Compensate heat loss


A pipe system does not only consist of the pipe itself, it also includes pipe supports, ventilators, flanges, pumps and instrument. All these components contribute to heat losses and they have often a larger surface than the pipe itself. The heat loss is therefore bigger on these places than for the pipe in general.

For ventilators, pipe supports, pumps can the factors below be used to calculate increased heat losses on these. A pump has approximately the double heat loss than the ventilator as for example.

Supplementary factors for ventilators and mounting details:

Key ventilator 1,3 x Q / m rör
Moving butterfly valve 0,7 x Q / m rör
Bullet valve 0,8 x Q / m rör
Mushroom valve 1,2 x Q / m rör
Flange 4 x Dflange – Dpipe
Pipe support 2 x width of the pipe support + 0,4 m

Heat losses from a pump can also be calculated approximately as a barrel. The diameter of this barrel is the same as the distance between outlet flange and the base plate. The length is the same as the distance between the inlet flange and the opposite end of the pump. The heat loss from the shell of the pump can be determined by using this formula:


industri15 Q pump = k π D (0,5 x D + L) x Dt (W)

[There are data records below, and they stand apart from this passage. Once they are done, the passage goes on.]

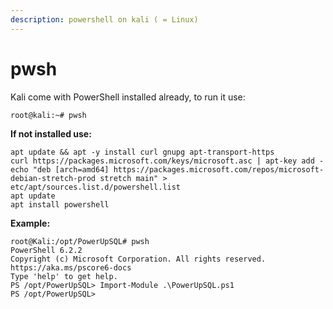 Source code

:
 ```yaml
---
description: powershell on kali ( = Linux)
---
```


# pwsh

Kali come with PowerShell installed already, to run it use: 

`root@kali:~# pwsh` 

**If not installed use:** 

```text
apt update && apt -y install curl gnupg apt-transport-https 
curl https://packages.microsoft.com/keys/microsoft.asc | apt-key add -
echo "deb [arch=amd64] https://packages.microsoft.com/repos/microsoft-debian-stretch-prod stretch main" > etc/apt/sources.list.d/powershell.list 
apt update 
apt install powershell 
```

**Example:** 

```text
root@Kali:/opt/PowerUpSQL# pwsh 
PowerShell 6.2.2 
Copyright (c) Microsoft Corporation. All rights reserved. 
https://aka.ms/pscore6-docs 
Type 'help' to get help. 
PS /opt/PowerUpSQL> Import-Module .\PowerUpSQL.ps1  
PS /opt/PowerUpSQL>  
```



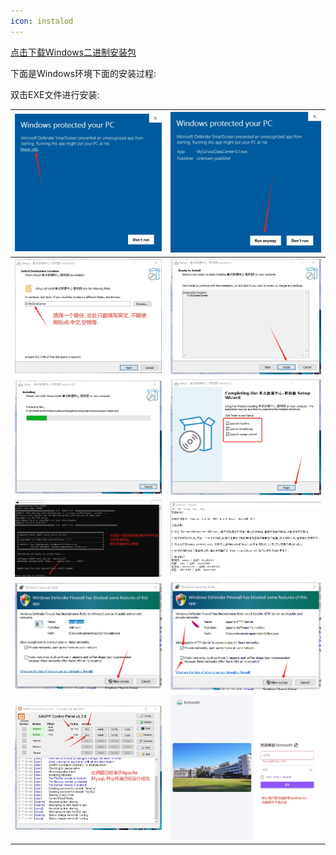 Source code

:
 ```yaml
---
icon: instalod
---
```


<a href="https://github.com/SmartSchoolAI/SchoolDataCenter/releases" target="_blank">点击下载Windows二进制安装包</a>

下面是Windows环境下面的安装过程:

双击EXE文件进行安装:


| <img src="./images/01.png" > | <img src="./images/02.png" > |
|------------------------------------------|------------------------------------------|
| <img src="./images/03.png" > | <img src="./images/04.png" > |
| <img src="./images/05.png" > | <img src="./images/06.png" > |
| <img src="./images/07.png" > | <img src="./images/08.png" > |
| <img src="./images/09.png" > | <img src="./images/10.png" > |
| <img src="./images/11.png" > | <img src="./images/12.png" > |
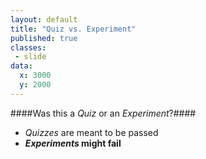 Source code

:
 ```yaml
---
layout: default
title: "Quiz vs. Experiment"
published: true
classes:
 - slide
data:
  x: 3000
  y: 2000
---
```


####Was this a _Quiz_ or an _Experiment_?####

  * _Quizzes_ are meant to be passed
  * **_Experiments_ might fail**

Instrument included along the pipe is most often covered by the heating cable which runs on the piping are laid around the instrument. You must specially consider the electronically equipment which are used. They does in general not handle temperatures above 80 – 100°C due to incoming electronically component, solderings etc.

Projecting a heating cable application

Projecting can be divided into two directions which has their own:

a) Heating – heat loss compensation/frost protection
b) Heating up

Which information must be available as a minimum to be able to project?

Heating up

  • Type of insulation and thickness.
  • Lowest ambient temperature
  • Required temperature
  • Pipe dimension
  • Type of insulation and thickness (k-value)
  • Maximum process temperature

Heating up – Supplement to keeping warm

  • Pipe material and its thickness.
  • The content of the pipe: Density, heat permittivity.
  • Inlet temperature of the pipe/its content.
  • Final temperature after heating
  • Required heating up time
  • At percolation even fluid volume

In both cases this is the absolute minimum demand which is required for a projection. To do a complete projection you also must take into consideration a couple of factors according to below:

Further information

  •  If the application is located within an Ex-rated area or not.
  • Maximum operating temperature.
  • Eventual steam bubbling (choose of cable).
  • Available supply voltage.
  • Which direction of the fluid (placement of transmitter).
  • Type of control equipment (existing/required).
  • If there is need of a limiting thermostat (temperature sensitive fluids, substances).
  • Valves, pumps, instruments.
  • Required special cable type.
  • If the application is located indoors or outdoors.
  • High gradients on pipes (chimney effect).
  • Type of insulation (k-value)
  • Suitable material to fix the heating cable.
  • Surrounding environment (acids etc).